***** DATA PROVIDED *****
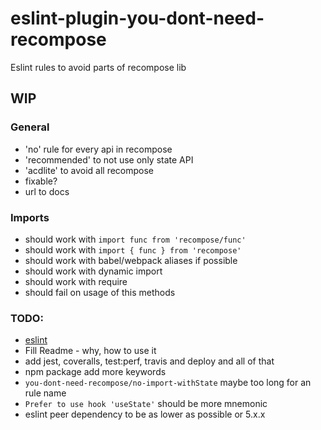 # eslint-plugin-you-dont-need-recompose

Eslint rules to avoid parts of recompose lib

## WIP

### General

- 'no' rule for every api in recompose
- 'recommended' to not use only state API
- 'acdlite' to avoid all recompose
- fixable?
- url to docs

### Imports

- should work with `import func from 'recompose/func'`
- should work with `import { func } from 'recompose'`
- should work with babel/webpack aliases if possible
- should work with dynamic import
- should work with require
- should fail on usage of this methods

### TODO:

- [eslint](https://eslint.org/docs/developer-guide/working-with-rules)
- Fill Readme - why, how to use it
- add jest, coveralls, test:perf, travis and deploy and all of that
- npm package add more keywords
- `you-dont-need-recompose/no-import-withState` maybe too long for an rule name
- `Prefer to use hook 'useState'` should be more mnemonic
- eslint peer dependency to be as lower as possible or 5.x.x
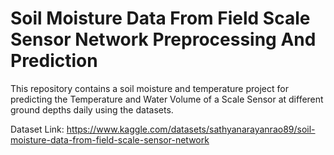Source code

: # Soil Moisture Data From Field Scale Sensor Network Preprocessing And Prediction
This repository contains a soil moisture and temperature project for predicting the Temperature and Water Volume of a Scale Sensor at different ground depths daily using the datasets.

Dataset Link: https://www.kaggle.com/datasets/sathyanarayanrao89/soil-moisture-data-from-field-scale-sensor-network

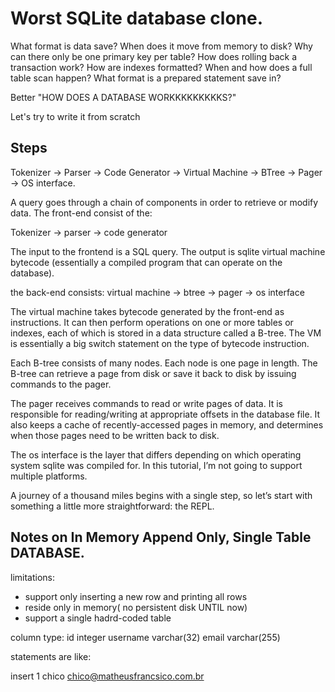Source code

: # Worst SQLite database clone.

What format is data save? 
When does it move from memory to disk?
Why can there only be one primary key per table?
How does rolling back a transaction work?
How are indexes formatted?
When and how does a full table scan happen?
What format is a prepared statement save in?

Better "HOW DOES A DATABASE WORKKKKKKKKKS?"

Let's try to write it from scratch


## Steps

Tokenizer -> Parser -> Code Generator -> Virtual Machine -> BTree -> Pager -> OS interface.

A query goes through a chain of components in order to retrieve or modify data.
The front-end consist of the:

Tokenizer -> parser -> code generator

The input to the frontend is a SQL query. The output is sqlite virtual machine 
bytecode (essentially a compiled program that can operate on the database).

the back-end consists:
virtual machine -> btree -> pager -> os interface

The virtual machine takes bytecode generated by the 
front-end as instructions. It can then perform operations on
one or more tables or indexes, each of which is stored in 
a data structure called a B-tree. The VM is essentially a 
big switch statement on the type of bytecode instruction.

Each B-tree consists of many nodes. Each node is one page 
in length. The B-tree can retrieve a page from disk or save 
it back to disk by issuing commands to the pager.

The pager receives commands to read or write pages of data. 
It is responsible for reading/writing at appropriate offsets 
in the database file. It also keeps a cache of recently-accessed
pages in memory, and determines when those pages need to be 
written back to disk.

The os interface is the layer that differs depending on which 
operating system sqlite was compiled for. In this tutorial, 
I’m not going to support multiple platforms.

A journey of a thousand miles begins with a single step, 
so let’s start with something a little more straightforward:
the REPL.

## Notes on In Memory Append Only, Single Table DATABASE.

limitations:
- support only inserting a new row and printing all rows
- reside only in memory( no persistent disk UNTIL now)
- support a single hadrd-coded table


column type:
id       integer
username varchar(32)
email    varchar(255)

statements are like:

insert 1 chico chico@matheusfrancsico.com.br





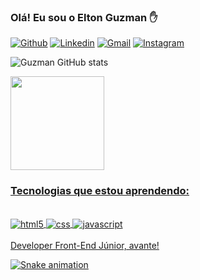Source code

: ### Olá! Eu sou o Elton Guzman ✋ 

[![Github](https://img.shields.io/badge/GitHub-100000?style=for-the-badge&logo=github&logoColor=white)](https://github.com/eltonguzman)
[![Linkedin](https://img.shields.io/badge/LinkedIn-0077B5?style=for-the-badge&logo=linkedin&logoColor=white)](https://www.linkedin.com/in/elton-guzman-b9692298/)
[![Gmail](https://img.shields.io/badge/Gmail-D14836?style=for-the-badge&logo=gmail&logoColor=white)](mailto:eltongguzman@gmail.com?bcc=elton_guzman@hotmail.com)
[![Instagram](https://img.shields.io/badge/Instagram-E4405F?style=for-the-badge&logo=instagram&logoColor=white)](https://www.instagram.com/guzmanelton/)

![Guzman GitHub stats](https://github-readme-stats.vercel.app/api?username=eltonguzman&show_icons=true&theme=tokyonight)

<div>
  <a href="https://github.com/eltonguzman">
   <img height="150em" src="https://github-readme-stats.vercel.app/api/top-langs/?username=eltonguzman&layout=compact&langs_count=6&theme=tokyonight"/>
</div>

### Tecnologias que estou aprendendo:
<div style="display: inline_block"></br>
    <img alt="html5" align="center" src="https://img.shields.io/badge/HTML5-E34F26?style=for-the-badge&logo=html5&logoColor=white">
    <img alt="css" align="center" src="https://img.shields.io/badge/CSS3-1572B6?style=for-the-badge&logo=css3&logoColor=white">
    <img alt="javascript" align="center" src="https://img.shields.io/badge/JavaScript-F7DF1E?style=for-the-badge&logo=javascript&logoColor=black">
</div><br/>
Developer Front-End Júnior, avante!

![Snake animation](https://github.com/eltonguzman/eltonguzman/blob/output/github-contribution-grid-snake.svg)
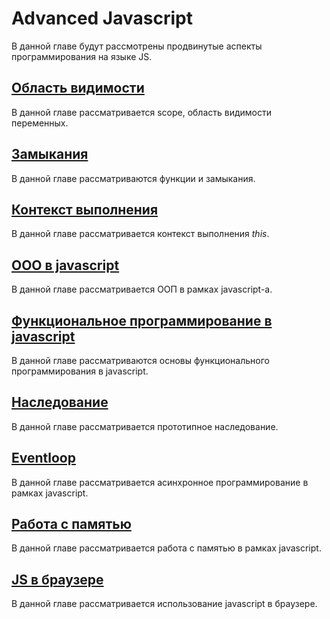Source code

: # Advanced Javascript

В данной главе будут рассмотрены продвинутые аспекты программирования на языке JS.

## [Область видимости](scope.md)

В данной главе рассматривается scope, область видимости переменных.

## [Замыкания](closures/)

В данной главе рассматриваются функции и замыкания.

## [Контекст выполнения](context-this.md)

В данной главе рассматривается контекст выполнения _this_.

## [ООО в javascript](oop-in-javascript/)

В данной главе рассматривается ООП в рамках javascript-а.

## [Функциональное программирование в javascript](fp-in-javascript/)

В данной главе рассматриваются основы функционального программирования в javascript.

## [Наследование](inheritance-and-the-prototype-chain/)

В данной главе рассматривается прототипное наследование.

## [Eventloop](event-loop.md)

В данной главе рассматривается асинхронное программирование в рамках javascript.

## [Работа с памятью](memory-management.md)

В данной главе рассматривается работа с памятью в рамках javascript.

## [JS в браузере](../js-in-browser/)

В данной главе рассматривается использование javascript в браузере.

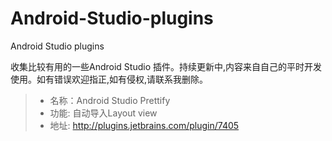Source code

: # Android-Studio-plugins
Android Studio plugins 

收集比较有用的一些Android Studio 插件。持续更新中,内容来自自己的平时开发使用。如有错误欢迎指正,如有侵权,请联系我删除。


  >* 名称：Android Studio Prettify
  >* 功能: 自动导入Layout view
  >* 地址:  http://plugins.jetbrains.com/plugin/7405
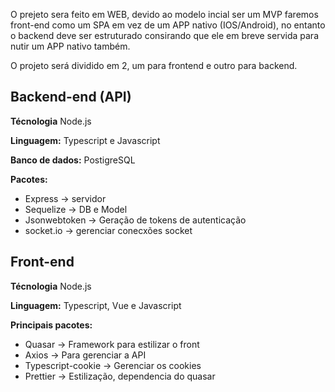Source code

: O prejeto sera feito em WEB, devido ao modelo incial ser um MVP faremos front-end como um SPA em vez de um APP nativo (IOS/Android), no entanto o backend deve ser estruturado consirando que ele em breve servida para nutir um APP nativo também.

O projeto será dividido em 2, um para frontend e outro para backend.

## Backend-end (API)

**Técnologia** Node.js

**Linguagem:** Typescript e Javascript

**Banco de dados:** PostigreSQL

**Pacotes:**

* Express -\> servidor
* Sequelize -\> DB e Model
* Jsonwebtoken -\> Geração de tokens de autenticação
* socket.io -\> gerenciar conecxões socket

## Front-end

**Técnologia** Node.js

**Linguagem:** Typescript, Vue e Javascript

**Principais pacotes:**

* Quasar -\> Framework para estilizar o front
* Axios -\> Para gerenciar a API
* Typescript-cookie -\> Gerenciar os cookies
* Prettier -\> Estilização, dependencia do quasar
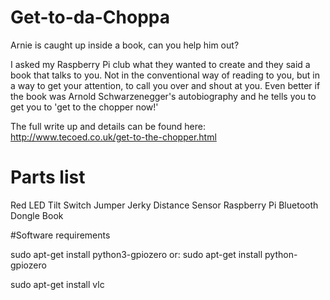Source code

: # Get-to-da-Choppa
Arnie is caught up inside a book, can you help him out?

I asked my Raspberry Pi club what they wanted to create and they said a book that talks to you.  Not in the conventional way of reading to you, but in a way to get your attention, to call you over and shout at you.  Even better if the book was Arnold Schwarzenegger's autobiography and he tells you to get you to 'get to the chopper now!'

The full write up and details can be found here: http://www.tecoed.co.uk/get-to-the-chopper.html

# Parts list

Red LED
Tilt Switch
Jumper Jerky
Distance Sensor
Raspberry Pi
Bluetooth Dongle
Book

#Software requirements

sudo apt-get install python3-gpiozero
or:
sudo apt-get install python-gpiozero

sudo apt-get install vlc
*****
▶ **WORK INSTRUCTIONS**: Print the data once more without any change, skipping each picture.

▶ **OUTPUT FOR THIS TASK**:
 # eslint-plugin-you-dont-need-recompose

Eslint rules to avoid parts of recompose lib

## WIP

### General

- 'no' rule for every api in recompose
- 'recommended' to not use only state API
- 'acdlite' to avoid all recompose
- fixable?
- url to docs

### Imports

- should work with `import func from 'recompose/func'`
- should work with `import { func } from 'recompose'`
- should work with babel/webpack aliases if possible
- should work with dynamic import
- should work with require
- should fail on usage of this methods

### TODO:

- [eslint](https://eslint.org/docs/developer-guide/working-with-rules)
- Fill Readme - why, how to use it
- add jest, coveralls, test:perf, travis and deploy and all of that
- npm package add more keywords
- `you-dont-need-recompose/no-import-withState` maybe too long for an rule name
- `Prefer to use hook 'useState'` should be more mnemonic
- eslint peer dependency to be as lower as possible or 5.x.x
Source code

: # Soil Moisture Data From Field Scale Sensor Network Preprocessing And Prediction
This repository contains a soil moisture and temperature project for predicting the Temperature and Water Volume of a Scale Sensor at different ground depths daily using the datasets.

Dataset Link: https://www.kaggle.com/datasets/sathyanarayanrao89/soil-moisture-data-from-field-scale-sensor-network

Source code

: # Worst SQLite database clone.

What format is data save? 
When does it move from memory to disk?
Why can there only be one primary key per table?
How does rolling back a transaction work?
How are indexes formatted?
When and how does a full table scan happen?
What format is a prepared statement save in?

Better "HOW DOES A DATABASE WORKKKKKKKKKS?"

Let's try to write it from scratch


## Steps

Tokenizer -> Parser -> Code Generator -> Virtual Machine -> BTree -> Pager -> OS interface.

A query goes through a chain of components in order to retrieve or modify data.
The front-end consist of the:

Tokenizer -> parser -> code generator

The input to the frontend is a SQL query. The output is sqlite virtual machine 
bytecode (essentially a compiled program that can operate on the database).

the back-end consists:
virtual machine -> btree -> pager -> os interface

The virtual machine takes bytecode generated by the 
front-end as instructions. It can then perform operations on
one or more tables or indexes, each of which is stored in 
a data structure called a B-tree. The VM is essentially a 
big switch statement on the type of bytecode instruction.

Each B-tree consists of many nodes. Each node is one page 
in length. The B-tree can retrieve a page from disk or save 
it back to disk by issuing commands to the pager.

The pager receives commands to read or write pages of data. 
It is responsible for reading/writing at appropriate offsets 
in the database file. It also keeps a cache of recently-accessed
pages in memory, and determines when those pages need to be 
written back to disk.

The os interface is the layer that differs depending on which 
operating system sqlite was compiled for. In this tutorial, 
I’m not going to support multiple platforms.

A journey of a thousand miles begins with a single step, 
so let’s start with something a little more straightforward:
the REPL.

## Notes on In Memory Append Only, Single Table DATABASE.

limitations:
- support only inserting a new row and printing all rows
- reside only in memory( no persistent disk UNTIL now)
- support a single hadrd-coded table


column type:
id       integer
username varchar(32)
email    varchar(255)

statements are like:

insert 1 chico chico@matheusfrancsico.com.br





Source code

: ### Olá! Eu sou o Elton Guzman ✋ 

[![Github](https://img.shields.io/badge/GitHub-100000?style=for-the-badge&logo=github&logoColor=white)](https://github.com/eltonguzman)
[![Linkedin](https://img.shields.io/badge/LinkedIn-0077B5?style=for-the-badge&logo=linkedin&logoColor=white)](https://www.linkedin.com/in/elton-guzman-b9692298/)
[![Gmail](https://img.shields.io/badge/Gmail-D14836?style=for-the-badge&logo=gmail&logoColor=white)](mailto:eltongguzman@gmail.com?bcc=elton_guzman@hotmail.com)
[![Instagram](https://img.shields.io/badge/Instagram-E4405F?style=for-the-badge&logo=instagram&logoColor=white)](https://www.instagram.com/guzmanelton/)

![Guzman GitHub stats](https://github-readme-stats.vercel.app/api?username=eltonguzman&show_icons=true&theme=tokyonight)

<div>
  <a href="https://github.com/eltonguzman">
   <img height="150em" src="https://github-readme-stats.vercel.app/api/top-langs/?username=eltonguzman&layout=compact&langs_count=6&theme=tokyonight"/>
</div>

### Tecnologias que estou aprendendo:
<div style="display: inline_block"></br>
    <img alt="html5" align="center" src="https://img.shields.io/badge/HTML5-E34F26?style=for-the-badge&logo=html5&logoColor=white">
    <img alt="css" align="center" src="https://img.shields.io/badge/CSS3-1572B6?style=for-the-badge&logo=css3&logoColor=white">
    <img alt="javascript" align="center" src="https://img.shields.io/badge/JavaScript-F7DF1E?style=for-the-badge&logo=javascript&logoColor=black">
</div><br/>
Developer Front-End Júnior, avante!

![Snake animation](https://github.com/eltonguzman/eltonguzman/blob/output/github-contribution-grid-snake.svg)
Source code

: # Advanced Javascript

В данной главе будут рассмотрены продвинутые аспекты программирования на языке JS.

## [Область видимости](scope.md)

В данной главе рассматривается scope, область видимости переменных.

## [Замыкания](closures/)

В данной главе рассматриваются функции и замыкания.

## [Контекст выполнения](context-this.md)

В данной главе рассматривается контекст выполнения _this_.

## [ООО в javascript](oop-in-javascript/)

В данной главе рассматривается ООП в рамках javascript-а.

## [Функциональное программирование в javascript](fp-in-javascript/)

В данной главе рассматриваются основы функционального программирования в javascript.

## [Наследование](inheritance-and-the-prototype-chain/)

В данной главе рассматривается прототипное наследование.

## [Eventloop](event-loop.md)

В данной главе рассматривается асинхронное программирование в рамках javascript.

## [Работа с памятью](memory-management.md)

В данной главе рассматривается работа с памятью в рамках javascript.

## [JS в браузере](../js-in-browser/)

В данной главе рассматривается использование javascript в браузере.

Source code

: # Android-Studio-plugins
Android Studio plugins 

收集比较有用的一些Android Studio 插件。持续更新中,内容来自自己的平时开发使用。如有错误欢迎指正,如有侵权,请联系我删除。


  >* 名称：Android Studio Prettify
  >* 功能: 自动导入Layout view
  >* 地址:  http://plugins.jetbrains.com/plugin/7405
Source code

: O prejeto sera feito em WEB, devido ao modelo incial ser um MVP faremos front-end como um SPA em vez de um APP nativo (IOS/Android), no entanto o backend deve ser estruturado consirando que ele em breve servida para nutir um APP nativo também.

O projeto será dividido em 2, um para frontend e outro para backend.

## Backend-end (API)

**Técnologia** Node.js

**Linguagem:** Typescript e Javascript

**Banco de dados:** PostigreSQL

**Pacotes:**

* Express -\> servidor
* Sequelize -\> DB e Model
* Jsonwebtoken -\> Geração de tokens de autenticação
* socket.io -\> gerenciar conecxões socket

## Front-end

**Técnologia** Node.js

**Linguagem:** Typescript, Vue e Javascript

**Principais pacotes:**

* Quasar -\> Framework para estilizar o front
* Axios -\> Para gerenciar a API
* Typescript-cookie -\> Gerenciar os cookies
* Prettier -\> Estilização, dependencia do quasar
Source code

: # Get-to-da-Choppa
Arnie is caught up inside a book, can you help him out?

I asked my Raspberry Pi club what they wanted to create and they said a book that talks to you.  Not in the conventional way of reading to you, but in a way to get your attention, to call you over and shout at you.  Even better if the book was Arnold Schwarzenegger's autobiography and he tells you to get you to 'get to the chopper now!'

The full write up and details can be found here: http://www.tecoed.co.uk/get-to-the-chopper.html

# Parts list

Red LED
Tilt Switch
Jumper Jerky
Distance Sensor
Raspberry Pi
Bluetooth Dongle
Book

#Software requirements

sudo apt-get install python3-gpiozero
or:
sudo apt-get install python-gpiozero

sudo apt-get install vlc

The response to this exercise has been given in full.